**Exercise objective:** Transcribe every entry word for word, leaving out all images.
START Provided data
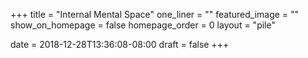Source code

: +++
title = "Internal Mental Space"
one_liner = ""
featured_image = ""
show_on_homepage = false
homepage_order = 0
layout = "pile"

date = 2018-12-28T13:36:08-08:00
draft = false
+++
END Provided data
**Written response:**
Source code

: +++
title = "Internal Mental Space"
one_liner = ""
featured_image = ""
show_on_homepage = false
homepage_order = 0
layout = "pile"

date = 2018-12-28T13:36:08-08:00
draft = false
+++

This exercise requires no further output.